◆ RECORDS FOR THIS EXERCISE:

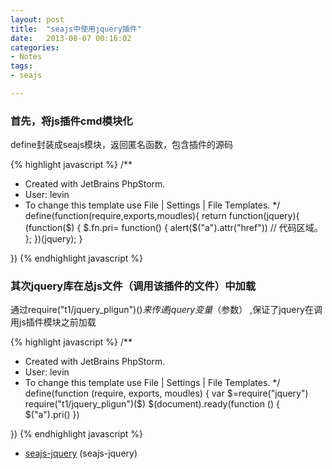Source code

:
 ```yaml
---
layout: post
title:  "seajs中使用jquery插件"
date:   2013-08-07 00:16:02
categories: 
- Notes 
tags:
- seajs

---
```


### 首先，将js插件cmd模块化

define封装成seajs模块，返回匿名函数，包含插件的源码

{% highlight javascript %}
/**
 * Created with JetBrains PhpStorm.
 * User: levin
 * To change this template use File | Settings | File Templates.
 */
define(function(require,exports,moudles){
     return function(jquery){
         (function($) {
             $.fn.pri= function() {
                 alert($("a").attr("href"))
                 // 代码区域。
             };
         })(jquery);
     }
 
})
{% endhighlight javascript %}

### 其次jquery库在总js文件（调用该插件的文件）中加载

通过require("t1/jquery_pligun")($)来传递jquery变量（$参数） ,保证了jquery在调用js插件模块之前加载

{% highlight javascript %}
/**
 * Created with JetBrains PhpStorm.
 * User: levin
 * To change this template use File | Settings | File Templates.
 */
define(function (require, exports, moudles) {
    var $=require("jquery")
    require("t1/jquery_pligun")($)
    $(document).ready(function () {
        $("a").pri()
    })
 
 
})
{% endhighlight javascript %}

* [seajs-jquery](https://github.com/breakfriday/seajs-jquery) (seajs-jquery)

◆ WHAT THE EXERCISE ASKS: When the word "function" appears in a line of the listing, copy that line.

◆ EXERCISE RESPONSE:
define(function(require,exports,moudles){
     return function(jquery){
         (function($) {
             $.fn.pri= function() {
define(function (require, exports, moudles) {
    $(document).ready(function () {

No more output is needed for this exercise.